Here are few important steps that needs to be done after incorporation. Generally people use to incorporate their company but they are not aware what is the next step or what is to be done after incorporation. So the first step that is to be done after incorporation of the company is the holding of the Board meeting of the Company. Every Company is required to hold its first Board Meeting within 30 days of its incorporation, means once the company is incorporated then within 30 days you need to hold a Board Meeting wherein every director is required to disclose his/her direct/indirect interest with the Company, means if a director is already a director in any other Company or any other entity then he needs to disclose that interest and the govt. has specified a format for that i.e, the disclosure shall be made in Form MBP-1.
Another important thing that needs to be done in the First Board Meeting is the appointment of Auditor. Every company is required to appoint its First auditor within 30 days of its incorporation by board of the Directors and in case the board fails to appoint the same within 30 days then the Board can call for an Extra ordinary General Meeting we can call it EGM and appoint the auditor and the same needs to be done within 90 days means either the board can appoint the auditor within 30 days or within 90 days in the EGM.
Another important thing that needs to be done is the opening of the Bank account of the Company. Every Company is required to open its bank account to receive the subscription money from the subscribers and once this account is opened then you need to file a declaration for the commencement of the business with the ROC and the same shall be filed in Form INC-20 A and there is a timeline also for filing of this declaration means this declaration needs to be filed within 180 days from the date of incorporation. In case there is any delay or you are not able to file that within 180 days then there is a penalty also that use to be imposed in case of delayed filing.
So one more important thing is there i.e, the issuance of the share certificate. Once the company is incorporated then the Company is required to issue the share certificates to its shareholders within 60 days from the date of incorporation and those share certificates shall contain the number of share held by the shareholder, the folio number, the distinctive number and the same shall be signed by one director and the company secretary or in case there is no company secretary then the same shall be signed by atleast two directors of the Company. Along with these compliances there are few certain more compliances that a company needs to do after incorporation means there are you can periodical compliances or event based compliances that needs to be done, some of them I can discuss with you is like the holding of Board Meeting, every company is required to hold atleast four board meetings in a financial year and the gap between the 2 board meetings can not exceed 120 days. Another is, now the ministry is coming up with so many amendments, so with those amendments there are a few more compliances that are introduced by the ministry are like filing of Active Form. Active form as the name itself suggest is like regarding the activeness of the company means the active identity of the Company whether the company is running on records only or it is properly conducting its business, having a place of business or not.

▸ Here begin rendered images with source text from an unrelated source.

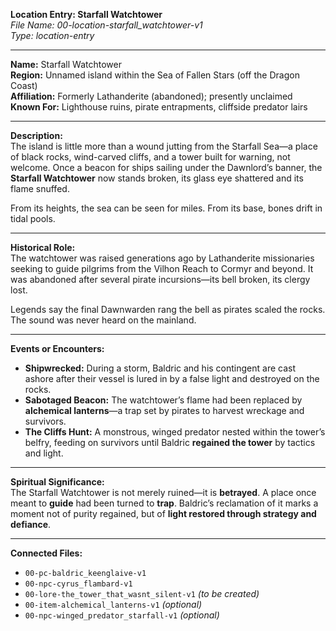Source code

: **Location Entry: Starfall Watchtower**  
*File Name: 00-location-starfall_watchtower-v1*  
*Type: location-entry*

---

**Name:** Starfall Watchtower  
**Region:** Unnamed island within the Sea of Fallen Stars (off the Dragon Coast)  
**Affiliation:** Formerly Lathanderite (abandoned); presently unclaimed  
**Known For:** Lighthouse ruins, pirate entrapments, cliffside predator lairs

---

**Description:**  
The island is little more than a wound jutting from the Starfall Sea—a place of black rocks, wind-carved cliffs, and a tower built for warning, not welcome. Once a beacon for ships sailing under the Dawnlord’s banner, the **Starfall Watchtower** now stands broken, its glass eye shattered and its flame snuffed.

From its heights, the sea can be seen for miles. From its base, bones drift in tidal pools.

---

**Historical Role:**  
The watchtower was raised generations ago by Lathanderite missionaries seeking to guide pilgrims from the Vilhon Reach to Cormyr and beyond. It was abandoned after several pirate incursions—its bell broken, its clergy lost.

Legends say the final Dawnwarden rang the bell as pirates scaled the rocks. The sound was never heard on the mainland.

---

**Events or Encounters:**  
- **Shipwrecked:** During a storm, Baldric and his contingent are cast ashore after their vessel is lured in by a false light and destroyed on the rocks.  
- **Sabotaged Beacon:** The watchtower’s flame had been replaced by **alchemical lanterns**—a trap set by pirates to harvest wreckage and survivors.  
- **The Cliffs Hunt:** A monstrous, winged predator nested within the tower’s belfry, feeding on survivors until Baldric **regained the tower** by tactics and light.

---

**Spiritual Significance:**  
The Starfall Watchtower is not merely ruined—it is **betrayed**. A place once meant to **guide** had been turned to **trap**. Baldric’s reclamation of it marks a moment not of purity regained, but of **light restored through strategy and defiance**.

---

**Connected Files:**  
- `00-pc-baldric_keenglaive-v1`  
- `00-npc-cyrus_flambard-v1`  
- `00-lore-the_tower_that_wasnt_silent-v1` *(to be created)*  
- `00-item-alchemical_lanterns-v1` *(optional)*  
- `00-npc-winged_predator_starfall-v1` *(optional)*
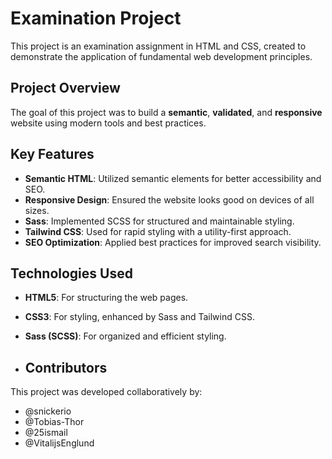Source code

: # Examination Project

This project is an examination assignment in HTML and CSS, created to demonstrate the application of fundamental web development principles.

## Project Overview

The goal of this project was to build a **semantic**, **validated**, and **responsive** website using modern tools and best practices.

## Key Features

- **Semantic HTML**: Utilized semantic elements for better accessibility and SEO.
- **Responsive Design**: Ensured the website looks good on devices of all sizes.
- **Sass**: Implemented SCSS for structured and maintainable styling.
- **Tailwind CSS**: Used for rapid styling with a utility-first approach.
- **SEO Optimization**: Applied best practices for improved search visibility.

## Technologies Used

- **HTML5**: For structuring the web pages.
- **CSS3**: For styling, enhanced by Sass and Tailwind CSS.
- **Sass (SCSS)**: For organized and efficient styling.

- ## Contributors

This project was developed collaboratively by:

- @snickerio
- @Tobias-Thor
- @25ismail
- @VitalijsEnglund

Another is the return of deposits, means every company if it is accepting a loan or borrowing from any bank or financial institution is required to file a return of deposits in Form DPT-3 and one more compliance is also introduced by the ministry i.e, the filing of Form MSME, means if a company is making any payment to MSME suppliers and their dues are outstanding for more than 45 days then the Company is required to file a return called the MSME Form 1 to comply with the provisions and the most important amendment that is introduced by the ministry is the director’s kyc, means every director is required to conduct his/her director kyc every year and this amendment basically introduced by the govt. to avoid duplicacy of DINs.

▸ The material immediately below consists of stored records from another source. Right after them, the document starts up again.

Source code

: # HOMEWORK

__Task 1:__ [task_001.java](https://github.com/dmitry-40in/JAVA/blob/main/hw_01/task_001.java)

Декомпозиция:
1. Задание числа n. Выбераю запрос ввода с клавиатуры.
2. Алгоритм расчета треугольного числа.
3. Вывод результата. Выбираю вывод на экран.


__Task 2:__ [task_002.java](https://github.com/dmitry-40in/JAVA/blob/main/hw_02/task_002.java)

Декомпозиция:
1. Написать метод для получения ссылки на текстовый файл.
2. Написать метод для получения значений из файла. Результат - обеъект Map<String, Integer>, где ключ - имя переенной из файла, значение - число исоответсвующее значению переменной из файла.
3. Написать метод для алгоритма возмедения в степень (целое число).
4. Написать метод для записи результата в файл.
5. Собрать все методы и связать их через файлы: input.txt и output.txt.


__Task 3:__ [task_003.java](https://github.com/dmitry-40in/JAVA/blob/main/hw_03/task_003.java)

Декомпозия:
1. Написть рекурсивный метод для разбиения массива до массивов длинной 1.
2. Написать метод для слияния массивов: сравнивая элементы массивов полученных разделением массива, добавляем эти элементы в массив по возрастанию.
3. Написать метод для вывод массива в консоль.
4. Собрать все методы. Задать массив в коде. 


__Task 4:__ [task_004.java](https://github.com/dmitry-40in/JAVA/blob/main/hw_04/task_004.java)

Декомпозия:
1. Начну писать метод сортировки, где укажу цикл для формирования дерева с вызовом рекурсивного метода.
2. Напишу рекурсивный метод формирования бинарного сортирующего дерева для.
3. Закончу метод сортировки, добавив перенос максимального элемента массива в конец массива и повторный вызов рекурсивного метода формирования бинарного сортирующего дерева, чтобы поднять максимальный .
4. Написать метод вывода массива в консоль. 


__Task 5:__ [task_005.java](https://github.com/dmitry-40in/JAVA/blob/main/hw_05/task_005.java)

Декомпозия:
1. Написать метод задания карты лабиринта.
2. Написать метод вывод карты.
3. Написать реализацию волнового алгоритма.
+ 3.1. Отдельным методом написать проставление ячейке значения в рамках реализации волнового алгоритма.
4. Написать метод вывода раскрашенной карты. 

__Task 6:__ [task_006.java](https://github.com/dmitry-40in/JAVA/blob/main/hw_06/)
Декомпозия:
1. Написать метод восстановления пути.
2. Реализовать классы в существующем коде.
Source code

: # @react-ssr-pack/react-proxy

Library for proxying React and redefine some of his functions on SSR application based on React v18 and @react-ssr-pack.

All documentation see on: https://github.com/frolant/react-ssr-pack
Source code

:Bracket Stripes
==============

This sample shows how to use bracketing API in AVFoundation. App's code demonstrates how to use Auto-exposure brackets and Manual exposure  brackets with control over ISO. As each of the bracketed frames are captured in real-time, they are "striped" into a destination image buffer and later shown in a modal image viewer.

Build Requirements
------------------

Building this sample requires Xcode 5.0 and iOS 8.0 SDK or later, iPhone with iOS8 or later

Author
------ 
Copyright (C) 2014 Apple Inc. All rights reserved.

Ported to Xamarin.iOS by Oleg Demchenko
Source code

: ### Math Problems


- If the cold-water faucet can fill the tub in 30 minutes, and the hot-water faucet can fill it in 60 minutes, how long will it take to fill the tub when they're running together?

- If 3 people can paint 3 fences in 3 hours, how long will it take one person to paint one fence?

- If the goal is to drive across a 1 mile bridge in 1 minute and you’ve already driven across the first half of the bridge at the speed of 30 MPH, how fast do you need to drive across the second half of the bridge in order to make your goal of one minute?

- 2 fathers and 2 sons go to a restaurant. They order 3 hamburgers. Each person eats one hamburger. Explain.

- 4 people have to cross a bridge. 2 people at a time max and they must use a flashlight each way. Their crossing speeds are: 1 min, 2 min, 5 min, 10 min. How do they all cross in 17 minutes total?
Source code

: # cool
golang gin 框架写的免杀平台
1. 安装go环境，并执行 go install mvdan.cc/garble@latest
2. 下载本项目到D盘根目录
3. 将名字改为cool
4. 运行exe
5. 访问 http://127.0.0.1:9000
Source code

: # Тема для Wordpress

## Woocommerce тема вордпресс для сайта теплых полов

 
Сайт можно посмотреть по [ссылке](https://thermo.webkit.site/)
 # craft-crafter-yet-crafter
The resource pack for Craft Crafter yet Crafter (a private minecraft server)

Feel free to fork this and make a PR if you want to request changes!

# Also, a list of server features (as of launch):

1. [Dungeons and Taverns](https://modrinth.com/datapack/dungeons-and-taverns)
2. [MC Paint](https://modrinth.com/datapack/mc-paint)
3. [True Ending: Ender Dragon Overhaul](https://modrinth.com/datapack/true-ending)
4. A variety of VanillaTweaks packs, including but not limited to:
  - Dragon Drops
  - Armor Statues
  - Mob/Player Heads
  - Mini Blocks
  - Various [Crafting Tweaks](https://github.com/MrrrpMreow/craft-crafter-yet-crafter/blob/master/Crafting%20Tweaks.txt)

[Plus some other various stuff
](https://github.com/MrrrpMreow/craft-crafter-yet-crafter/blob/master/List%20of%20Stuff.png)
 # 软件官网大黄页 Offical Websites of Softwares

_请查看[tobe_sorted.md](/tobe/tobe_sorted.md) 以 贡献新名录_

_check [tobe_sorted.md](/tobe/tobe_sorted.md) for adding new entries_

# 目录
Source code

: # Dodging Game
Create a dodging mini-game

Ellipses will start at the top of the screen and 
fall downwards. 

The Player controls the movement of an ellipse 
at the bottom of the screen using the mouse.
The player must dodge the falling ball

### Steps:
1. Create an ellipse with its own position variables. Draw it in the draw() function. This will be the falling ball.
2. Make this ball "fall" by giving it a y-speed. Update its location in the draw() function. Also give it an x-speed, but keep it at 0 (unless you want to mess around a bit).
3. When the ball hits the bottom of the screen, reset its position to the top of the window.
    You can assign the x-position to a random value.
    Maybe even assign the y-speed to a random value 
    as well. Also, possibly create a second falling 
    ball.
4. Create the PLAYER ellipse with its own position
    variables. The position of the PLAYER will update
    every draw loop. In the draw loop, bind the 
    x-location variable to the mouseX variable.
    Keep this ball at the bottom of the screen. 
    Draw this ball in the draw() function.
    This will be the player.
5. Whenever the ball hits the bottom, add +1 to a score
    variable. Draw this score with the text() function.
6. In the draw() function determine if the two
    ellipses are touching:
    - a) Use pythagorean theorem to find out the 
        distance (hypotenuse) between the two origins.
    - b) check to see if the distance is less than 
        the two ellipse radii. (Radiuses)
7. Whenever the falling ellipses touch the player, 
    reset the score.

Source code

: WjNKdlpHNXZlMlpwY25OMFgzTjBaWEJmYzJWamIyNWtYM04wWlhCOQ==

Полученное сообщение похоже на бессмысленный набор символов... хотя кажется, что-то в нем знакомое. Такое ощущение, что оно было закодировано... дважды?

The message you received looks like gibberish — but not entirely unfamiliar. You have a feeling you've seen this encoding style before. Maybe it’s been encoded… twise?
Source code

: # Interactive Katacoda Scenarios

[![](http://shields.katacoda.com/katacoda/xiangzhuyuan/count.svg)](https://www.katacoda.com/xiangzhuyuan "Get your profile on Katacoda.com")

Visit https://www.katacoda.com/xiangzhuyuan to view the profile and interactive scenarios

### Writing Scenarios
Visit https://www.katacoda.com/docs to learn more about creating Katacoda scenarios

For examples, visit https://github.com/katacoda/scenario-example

Apart from these compliances there are certain annual compliances that every company is required to do so the first and foremost is the statutory audit of the accounts, every company is required to get its accounts audited by the auditor of the Company and once the accounts are audited then the company is required to file the income tax return for the company like an individual the company is also required to file the income tax return and another important compliance is the holding of the AGM means the annual general meeting, every company is required to hold atleast one annual general meeting in a financial year and once you are done with your annual general meeting then you need to file the annual return and the Financial statements with the concerned ROC the same shall be filed in form like Form AOC-4 i.e, for the Financial statements and Form MGT-7 i.e, for the annual return of the company.

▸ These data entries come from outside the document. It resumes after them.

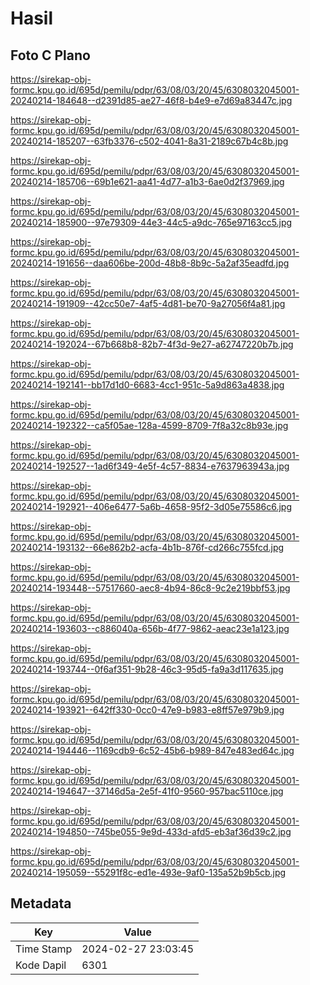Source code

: # Hasil

## Foto C Plano

https://sirekap-obj-formc.kpu.go.id/695d/pemilu/pdpr/63/08/03/20/45/6308032045001-20240214-184648--d2391d85-ae27-46f8-b4e9-e7d69a83447c.jpg

https://sirekap-obj-formc.kpu.go.id/695d/pemilu/pdpr/63/08/03/20/45/6308032045001-20240214-185207--63fb3376-c502-4041-8a31-2189c67b4c8b.jpg

https://sirekap-obj-formc.kpu.go.id/695d/pemilu/pdpr/63/08/03/20/45/6308032045001-20240214-185706--69b1e621-aa41-4d77-a1b3-6ae0d2f37969.jpg

https://sirekap-obj-formc.kpu.go.id/695d/pemilu/pdpr/63/08/03/20/45/6308032045001-20240214-185900--97e79309-44e3-44c5-a9dc-765e97163cc5.jpg

https://sirekap-obj-formc.kpu.go.id/695d/pemilu/pdpr/63/08/03/20/45/6308032045001-20240214-191656--daa606be-200d-48b8-8b9c-5a2af35eadfd.jpg

https://sirekap-obj-formc.kpu.go.id/695d/pemilu/pdpr/63/08/03/20/45/6308032045001-20240214-191909--42cc50e7-4af5-4d81-be70-9a27056f4a81.jpg

https://sirekap-obj-formc.kpu.go.id/695d/pemilu/pdpr/63/08/03/20/45/6308032045001-20240214-192024--67b668b8-82b7-4f3d-9e27-a62747220b7b.jpg

https://sirekap-obj-formc.kpu.go.id/695d/pemilu/pdpr/63/08/03/20/45/6308032045001-20240214-192141--bb17d1d0-6683-4cc1-951c-5a9d863a4838.jpg

https://sirekap-obj-formc.kpu.go.id/695d/pemilu/pdpr/63/08/03/20/45/6308032045001-20240214-192322--ca5f05ae-128a-4599-8709-7f8a32c8b93e.jpg

https://sirekap-obj-formc.kpu.go.id/695d/pemilu/pdpr/63/08/03/20/45/6308032045001-20240214-192527--1ad6f349-4e5f-4c57-8834-e7637963943a.jpg

https://sirekap-obj-formc.kpu.go.id/695d/pemilu/pdpr/63/08/03/20/45/6308032045001-20240214-192921--406e6477-5a6b-4658-95f2-3d05e75586c6.jpg

https://sirekap-obj-formc.kpu.go.id/695d/pemilu/pdpr/63/08/03/20/45/6308032045001-20240214-193132--66e862b2-acfa-4b1b-876f-cd266c755fcd.jpg

https://sirekap-obj-formc.kpu.go.id/695d/pemilu/pdpr/63/08/03/20/45/6308032045001-20240214-193448--57517660-aec8-4b94-86c8-9c2e219bbf53.jpg

https://sirekap-obj-formc.kpu.go.id/695d/pemilu/pdpr/63/08/03/20/45/6308032045001-20240214-193603--c886040a-656b-4f77-9862-aeac23e1a123.jpg

https://sirekap-obj-formc.kpu.go.id/695d/pemilu/pdpr/63/08/03/20/45/6308032045001-20240214-193744--0f6af351-9b28-46c3-95d5-fa9a3d117635.jpg

https://sirekap-obj-formc.kpu.go.id/695d/pemilu/pdpr/63/08/03/20/45/6308032045001-20240214-193921--642ff330-0cc0-47e9-b983-e8ff57e979b9.jpg

https://sirekap-obj-formc.kpu.go.id/695d/pemilu/pdpr/63/08/03/20/45/6308032045001-20240214-194446--1169cdb9-6c52-45b6-b989-847e483ed64c.jpg

https://sirekap-obj-formc.kpu.go.id/695d/pemilu/pdpr/63/08/03/20/45/6308032045001-20240214-194647--37146d5a-2e5f-41f0-9560-957bac5110ce.jpg

https://sirekap-obj-formc.kpu.go.id/695d/pemilu/pdpr/63/08/03/20/45/6308032045001-20240214-194850--745be055-9e9d-433d-afd5-eb3af36d39c2.jpg

https://sirekap-obj-formc.kpu.go.id/695d/pemilu/pdpr/63/08/03/20/45/6308032045001-20240214-195059--55291f8c-ed1e-493e-9af0-135a52b9b5cb.jpg


## Metadata

| Key        | Value               |
| ---------- | ------------------- |
| Time Stamp | 2024-02-27 23:03:45 |
| Kode Dapil | 6301                |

Apart from these compliances from time to time you must keep an eye on certain licences and registrations also means there are certain need based registrations that you can opt for to make your company grow more. Like the GST registration means if your turnover limit is exceeding and that is requiring you to get the registration under the GST so you must keep that in mind and the another is like the IEC registration, if you are in to import export business then you can go for the IEC registration and also there is one more is the Food Licence, if you are into the food industry you can opt for the Food licence and certain recommended licences are also there which you can get the registration of Trademark also to protect your brand image one more is the MSME registration, means if you want to get the benefits of micro and small enterprises then you can opt for the MSME registration.